Die Luzerner Polizeidirektorin Yvonne Schärli (SP, 55) meint: «Privates Sponsoring kann die Unterstützung vom Bund nicht ersetzen.» Die Innerschweizer Kantone fühlten sich alleingelassen und bestünden deshalb auf «das solidarische Mittragen der Rütli-Feier» durch den Bundesrat. «Die Feier auf dem Rütli mit den beiden höchsten Schweizerinnen ist schliesslich kein privater Regionalanlass», so Schärli.

Das Geld ist es also nicht, woran das Fest scheiterte. Woran sonst? Waren tatsächlich zwei Frauen an der Bundesfeier auf dem Rütli den Patriarchen aller Couleur zu viel?

Wie sagt doch SVP-Sprecher Roman Jäggi: «Auf dem Rütli sollen alle Platz haben. Nicht nur Linke, nicht nur Rechte. Und nicht nur Weibchen.»

Aus dem Rütli-Schwur ist eine penible Rütli-Verschwörung geworden. bBundespräsidentin Micheline Calmy-Rey bekam von Parteikollege Moritz Leuenberger keine Unterstützung.
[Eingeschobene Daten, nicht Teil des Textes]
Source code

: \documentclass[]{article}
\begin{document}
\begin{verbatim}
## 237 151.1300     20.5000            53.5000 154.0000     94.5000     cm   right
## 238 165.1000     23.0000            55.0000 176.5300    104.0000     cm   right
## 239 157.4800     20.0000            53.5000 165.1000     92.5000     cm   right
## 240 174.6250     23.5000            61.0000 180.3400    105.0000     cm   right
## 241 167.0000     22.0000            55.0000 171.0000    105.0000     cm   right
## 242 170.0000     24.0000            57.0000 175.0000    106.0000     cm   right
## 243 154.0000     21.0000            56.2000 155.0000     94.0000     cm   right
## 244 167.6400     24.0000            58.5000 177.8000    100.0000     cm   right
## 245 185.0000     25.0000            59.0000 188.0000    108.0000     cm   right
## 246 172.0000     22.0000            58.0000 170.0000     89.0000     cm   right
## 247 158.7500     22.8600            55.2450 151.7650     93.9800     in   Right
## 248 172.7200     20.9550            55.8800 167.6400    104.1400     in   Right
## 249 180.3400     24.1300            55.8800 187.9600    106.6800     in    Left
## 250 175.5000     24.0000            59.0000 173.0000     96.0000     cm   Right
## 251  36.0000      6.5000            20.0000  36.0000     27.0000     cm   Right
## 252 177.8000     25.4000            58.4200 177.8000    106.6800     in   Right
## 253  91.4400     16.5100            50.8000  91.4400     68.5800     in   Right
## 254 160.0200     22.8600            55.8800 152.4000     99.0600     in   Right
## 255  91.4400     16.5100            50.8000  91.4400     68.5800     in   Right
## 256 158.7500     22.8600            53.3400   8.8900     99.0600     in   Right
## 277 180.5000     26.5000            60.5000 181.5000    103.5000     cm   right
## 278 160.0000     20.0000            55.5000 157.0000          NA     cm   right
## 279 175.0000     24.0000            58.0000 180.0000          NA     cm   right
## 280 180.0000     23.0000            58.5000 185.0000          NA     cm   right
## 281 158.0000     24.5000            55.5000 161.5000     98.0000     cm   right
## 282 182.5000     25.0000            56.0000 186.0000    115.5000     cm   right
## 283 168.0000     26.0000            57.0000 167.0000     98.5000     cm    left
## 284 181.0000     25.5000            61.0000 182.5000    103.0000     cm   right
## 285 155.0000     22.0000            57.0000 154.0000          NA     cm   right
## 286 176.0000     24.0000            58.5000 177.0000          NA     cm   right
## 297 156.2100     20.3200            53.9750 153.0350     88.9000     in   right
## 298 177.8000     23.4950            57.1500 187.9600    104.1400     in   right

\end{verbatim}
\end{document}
Die Feier

auf der Rütli-Wiese wurde abgesagt.

Wird die Wiese abgesperrt?

URI. Das Rütli, Symbol der freien Schweiz. Wird sie am 1. August zur Sperrzone?

«Wenn die Sicherheit auf dem Rütli am 1. August gefährdet ist, müssen wir das Gelände absperren», bestätigt der Urner Polizeidirektor Josef Dittli (FDP, 50). Gefahr sieht er vor allem, wenn neben Rechtsextremen auch Linksextreme aufs Rütli wollen. «Entschieden ist noch nichts», so Dittli. Deshalb könne man nichts über Kosten sagen.

Klar ist: Es gibt nur zwei Varianten, die die Schweiz vor der Schande des gesperrten Rütlis bewahren:

· Die Extremisten bleiben daheim. Die Chance ist winzig: Die rechtsextreme Pnos hat ihren Marsch aufs Rütli schon angekündigt.

· Die Politiker kommen zur Vernunft und es gibt doch noch eine Rütli-Feier. Geld wäre ja da (siehe Hauptartikel). Bundespräsidentin Micheline Calmy-Rey ist auch weiter entschlossen, ihre Rede auf dem Rütli zu halten. Auch diese Chance ist klein – ausser es hilft Bruder Klaus. Sonst verkommt das Rütli zur Sperrzone. Simon Spengler

Ineichen kämpft weiter ums Rütli

LUZERN. «Die Schande vom Rütli dürfen wir nicht hinnehmen!» Otto Ineichen gibt nicht auf.

Weil der Bundesrat bockt, will Politiker und Unternehmer Otto Ineichen (FDP, 65) selbst mit einer Sammelaktion die Kosten fürs Rütli-Fest aufbringen. «Viele haben sich spontan gemeldet und Hilfe angeboten.» Bevor die Aktion weiter-gehe, müsse erst klar sein, ob sich doch noch ein Weg zum Rütli-Fest auftut.

Entsetzt ist Ineichen vom Auftritt von Bundesrat Christoph Blocher in der «Rundschau» am Mittwoch: Statt eine Lösung zu präsentieren, habe Blocher alle desavouiert – die Kantone, die Rütli-Kommission, private Sponsoren. «Ich habe diese Miesmacherei satt! Als ob nur er allein wüsste, was getan werden müsste», so Ineichen. Für ihn ist weiter klar: «Das Rütli darf nicht den rechten Glatzköpfen überlassen werden.»